[CASSANDRA-8447] Nodes stuck in CMS GC cycle with very little traffic when compaction is enabled - ASF JIRA

Details

Type: Bug
Status: Resolved
Priority: Normal
Resolution: Duplicate
Fix Version/s: 2.0.12
Component/s: None
Labels:
None
Environment:

Hide

Cluster size - 4 nodes
Node size - 12 CPU (hyper threaded to 24 cores), 192 GB RAM, 2 Raid 0 arrays (Data - 10 disk, spinning 10k drives | CL 2 disk, spinning 10k drives)
OS - RHEL 6.5
jvm - oracle 1.7.0_71
Cassandra version 2.0.11

Show
Cluster size - 4 nodes Node size - 12 CPU (hyper threaded to 24 cores), 192 GB RAM, 2 Raid 0 arrays (Data - 10 disk, spinning 10k drives | CL 2 disk, spinning 10k drives) OS - RHEL 6.5 jvm - oracle 1.7.0_71 Cassandra version 2.0.11

Severity:
Normal
Since Version:

2.0.11

Description

Behavior - If autocompaction is enabled, nodes will become unresponsive due to a full Old Gen heap which is not cleared during CMS GC.

Test methodology - disabled autocompaction on 3 nodes, left autocompaction enabled on 1 node. Executed different Cassandra stress loads, using write only operations. Monitored visualvm and jconsole for heap pressure. Captured iostat and dstat for most tests. Captured heap dump from 50 thread load. Hints were disabled for testing on all nodes to alleviate GC noise due to hints backing up.

Data load test through Cassandra stress - /usr/bin/cassandra-stress write n=1900000000 -rate threads=<different threads tested> -schema replication(factor=3) keyspace="Keyspace1" -node <all nodes listed>

Data load thread count and results:

1 thread - Still running but looks like the node can sustain this load (approx 500 writes per second per node)
5 threads - Nodes become unresponsive due to full Old Gen Heap. CMS measured in the 60 second range (approx 2k writes per second per node)
10 threads - Nodes become unresponsive due to full Old Gen Heap.

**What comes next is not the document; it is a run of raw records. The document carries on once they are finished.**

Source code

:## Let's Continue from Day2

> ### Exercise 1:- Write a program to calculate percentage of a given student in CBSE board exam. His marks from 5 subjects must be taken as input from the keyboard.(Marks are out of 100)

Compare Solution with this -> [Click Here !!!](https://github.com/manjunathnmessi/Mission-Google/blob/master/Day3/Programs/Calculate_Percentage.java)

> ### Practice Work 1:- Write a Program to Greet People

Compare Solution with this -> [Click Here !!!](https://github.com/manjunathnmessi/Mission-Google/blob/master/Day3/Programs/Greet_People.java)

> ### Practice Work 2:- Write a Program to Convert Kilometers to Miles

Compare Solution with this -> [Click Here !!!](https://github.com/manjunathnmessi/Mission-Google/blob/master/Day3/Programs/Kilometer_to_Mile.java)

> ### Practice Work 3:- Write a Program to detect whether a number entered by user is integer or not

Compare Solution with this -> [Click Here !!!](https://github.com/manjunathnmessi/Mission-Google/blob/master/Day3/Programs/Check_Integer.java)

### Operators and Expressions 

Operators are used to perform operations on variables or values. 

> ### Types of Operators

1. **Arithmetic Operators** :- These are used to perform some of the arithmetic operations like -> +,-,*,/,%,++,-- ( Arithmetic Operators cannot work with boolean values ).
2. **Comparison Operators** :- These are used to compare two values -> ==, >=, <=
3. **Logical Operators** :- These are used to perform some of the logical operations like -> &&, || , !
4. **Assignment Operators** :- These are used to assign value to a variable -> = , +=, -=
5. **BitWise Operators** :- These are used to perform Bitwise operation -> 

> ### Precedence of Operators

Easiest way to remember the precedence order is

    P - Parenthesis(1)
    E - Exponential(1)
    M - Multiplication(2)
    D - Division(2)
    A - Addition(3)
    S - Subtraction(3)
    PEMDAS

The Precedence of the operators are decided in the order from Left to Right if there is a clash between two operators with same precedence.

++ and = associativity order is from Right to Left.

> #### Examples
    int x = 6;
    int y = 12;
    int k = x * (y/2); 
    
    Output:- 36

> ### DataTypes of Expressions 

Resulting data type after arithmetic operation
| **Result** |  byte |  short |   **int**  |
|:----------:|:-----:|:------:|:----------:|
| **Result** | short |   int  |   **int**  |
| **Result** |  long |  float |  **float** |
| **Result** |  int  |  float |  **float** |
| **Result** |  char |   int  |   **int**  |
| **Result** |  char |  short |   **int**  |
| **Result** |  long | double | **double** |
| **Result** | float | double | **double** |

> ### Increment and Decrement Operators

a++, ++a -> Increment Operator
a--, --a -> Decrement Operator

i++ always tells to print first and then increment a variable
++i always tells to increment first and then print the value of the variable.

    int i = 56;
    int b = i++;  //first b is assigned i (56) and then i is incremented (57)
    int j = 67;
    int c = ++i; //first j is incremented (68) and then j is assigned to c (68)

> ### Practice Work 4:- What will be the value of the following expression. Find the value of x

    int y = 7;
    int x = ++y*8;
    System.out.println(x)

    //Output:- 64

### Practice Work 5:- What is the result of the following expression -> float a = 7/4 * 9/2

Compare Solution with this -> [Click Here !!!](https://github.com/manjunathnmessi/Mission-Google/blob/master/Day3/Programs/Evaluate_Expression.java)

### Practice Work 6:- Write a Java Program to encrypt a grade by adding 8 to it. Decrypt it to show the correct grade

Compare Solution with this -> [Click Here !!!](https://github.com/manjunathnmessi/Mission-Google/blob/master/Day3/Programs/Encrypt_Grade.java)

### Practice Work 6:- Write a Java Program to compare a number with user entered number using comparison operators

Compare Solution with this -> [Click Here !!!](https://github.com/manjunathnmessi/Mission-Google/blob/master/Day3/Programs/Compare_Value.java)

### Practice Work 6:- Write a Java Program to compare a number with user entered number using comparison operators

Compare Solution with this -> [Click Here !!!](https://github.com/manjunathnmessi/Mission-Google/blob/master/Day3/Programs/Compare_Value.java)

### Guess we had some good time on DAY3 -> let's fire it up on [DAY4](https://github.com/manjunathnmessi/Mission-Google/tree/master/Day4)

CMS measured in the 60 second range
50 threads - Nodes become unresponsive due to full Old Gen Heap. CMS measured in the 60 second range (approx 10k writes per second per node)
100 threads - Nodes become unresponsive due to full Old Gen Heap. CMS measured in the 60 second range (approx 20k writes per second per node)
200 threads - Nodes become unresponsive due to full Old Gen Heap. CMS measured in the 60 second range (approx 25k writes per second per node)

Note - the observed behavior was the same for all tests except for the single threaded test. The single threaded test does not appear to show this behavior.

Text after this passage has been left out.